The Last Amateurs
- Author: John Feinstein
- Genre: Non-fiction
- Publisher: Little Brown and Company
- Publication date: November 1, 2000
- ISBN: 978-0-316-27842-3

= The Last Amateurs =

Book by John Feinstein

The Last Amateurs is a book by John Feinstein. First published in 2000, the book chronicles the 1999-2000 Patriot League basketball season.

The Book explored the Patriot League's model of college athletics, focusing on the lives of student-athletes at institutions that do not offer athletic scholarships.

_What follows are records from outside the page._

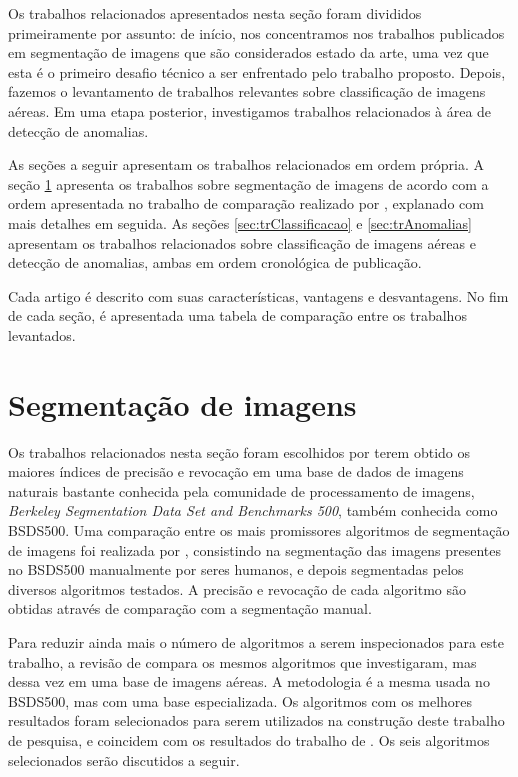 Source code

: Os trabalhos relacionados apresentados nesta seção foram divididos primeiramente por assunto: de início, nos concentramos nos trabalhos publicados em segmentação de imagens que são considerados estado da arte, uma vez que esta é o primeiro desafio técnico a ser enfrentado pelo trabalho proposto. Depois, fazemos o levantamento de trabalhos relevantes sobre classificação de imagens aéreas. Em uma etapa posterior, investigamos trabalhos relacionados à área de detecção de anomalias.

As seções a seguir apresentam os trabalhos relacionados em ordem própria.  A seção \ref{sec:trSegmentacao} apresenta os trabalhos sobre segmentação de imagens de acordo com a ordem apresentada no trabalho de comparação realizado por , explanado com mais detalhes em seguida. As seções \ref{sec:trClassificacao} e \ref{sec:trAnomalias} apresentam os trabalhos relacionados sobre classificação de imagens aéreas e detecção de anomalias, ambas em ordem cronológica de publicação.

Cada artigo é descrito com suas características, vantagens e desvantagens. No fim de cada seção, é apresentada uma tabela de comparação entre os trabalhos levantados.

\section{Segmentação de imagens}\label{sec:trSegmentacao}

Os trabalhos relacionados nesta seção foram escolhidos por terem obtido os maiores índices de precisão e revocação em uma base de dados de imagens naturais bastante conhecida pela comunidade de processamento de imagens, \textit{Berkeley Segmentation Data Set and Benchmarks 500}, também conhecida como BSDS500. Uma comparação entre os mais promissores algoritmos de segmentação de imagens foi realizada por , consistindo na segmentação das imagens presentes no BSDS500 manualmente por seres humanos, e depois segmentadas pelos diversos algoritmos testados. A precisão e revocação de cada algoritmo são obtidas através de comparação com a segmentação manual.

Para reduzir ainda mais o número de algoritmos a serem inspecionados para este trabalho, a revisão de  compara os mesmos algoritmos que  investigaram, mas dessa vez em uma base de imagens aéreas. A metodologia é a mesma usada no BSDS500, mas com uma base especializada. Os algoritmos com os melhores resultados foram selecionados para serem utilizados na construção deste trabalho de pesquisa, e coincidem com os resultados do trabalho de . Os seis algoritmos selecionados serão discutidos a seguir.

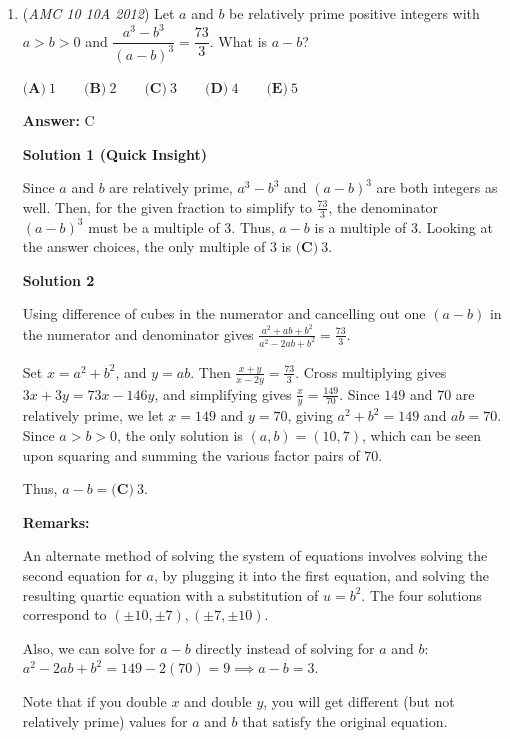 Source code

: \begin{enumerate}
 


	\item (\textit{AMC 10 10A 2012}) Let $a$ and $b$ be relatively prime positive integers with $a>b>0$ and $\dfrac{a^3-b^3}{(a-b)^3} = \dfrac{73}{3}$. What is $a-b$?


 $\textbf{(A)}\ 1\qquad\textbf{(B)}\ 2\qquad\textbf{(C)}\ 3\qquad\textbf{(D)}\ 4\qquad\textbf{(E)}\ 5$

 \textbf{Answer: }C



\textbf{Solution 1 (Quick Insight)}

Since $a$ and $b$ are relatively prime, $a^3-b^3$ and $(a-b)^3$ are both integers as well. Then, for the given fraction to simplify to $\frac{73}{3}$, the denominator $(a-b)^3$ must be a multiple of $3.$ Thus, $a-b$ is a multiple of $3$. Looking at the answer choices, the only multiple of $3$ is $\boxed{\textbf{(C)}\ 3}$.

 



\textbf{Solution 2}

Using difference of cubes in the numerator and cancelling out one $(a-b)$ in the numerator and denominator gives $\frac{a^2 + ab + b^2}{a^2 - 2ab + b^2} = \frac{73}{3}$.

 Set $x = a^2 + b^2$, and $y = ab$.  Then $\frac{x + y}{x - 2y} = \frac{73}{3}$.  Cross multiplying gives $3x + 3y = 73x - 146y$, and simplifying gives $\frac{x}{y} = \frac{149}{70}$.  Since $149$ and $70$ are relatively prime, we let $x = 149$ and $y = 70$, giving $a^2 + b^2 = 149$ and $ab = 70$.  Since $a>b>0$, the only solution is $(a,b) = (10, 7)$, which can be seen upon squaring and summing the various factor pairs of $70$.

 Thus, $a - b = \boxed{\textbf{(C)}\ 3}$.

 \textbf{Remarks:}

 An alternate method of solving the system of equations involves solving the second equation for $a$, by plugging it into the first equation, and solving the resulting quartic equation with a substitution of $u = b^2$.  The four solutions correspond to $(\pm10, \pm7), (\pm7, \pm10).$ 

 Also, we can solve for $a-b$ directly instead of solving for $a$ and $b$: $a^2-2ab+b^2=149-2(70)=9 \implies a-b=3.$

 Note that if you double $x$ and double $y$, you will get different (but not relatively prime) values for $a$ and $b$ that satisfy the original equation.


\end{enumerate}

Feinstein contrasts the league's emphasis on academic priority and amateurism with the more commercialized environment of high-major Division 1 basketball programs that focus on winning and promotion to the NBA.

The seven teams in the Patriot League at the time were Army, Bucknell, Colgate, Holy Cross, Lafayette, Lehigh, and Navy. Since the book was published American University, Boston University, and Loyola University-Maryland have joined the league.

==In popular culture==
The book made an appearance in sports culture in 2010, when future basketball statistical guru Drew Cannon cited it in a report he wrote for Scout.com on mid-major recruiting:In John Feinstein’s The Last Amateurs, he talks about a Holy Cross player named Chris Spitler, who at one point described himself as the worst player on the worst team in the worst conference in Division I. Feinstein discussed the three stages of Chris Spitler (paraphrased): 1. There’s no way in hell you’re making this team. 2. OK, you’re on the team, but you’ll never play. 3. You’re starting. Adam Emmenecker added a stage: 4. You’re the Conference Player of the Year.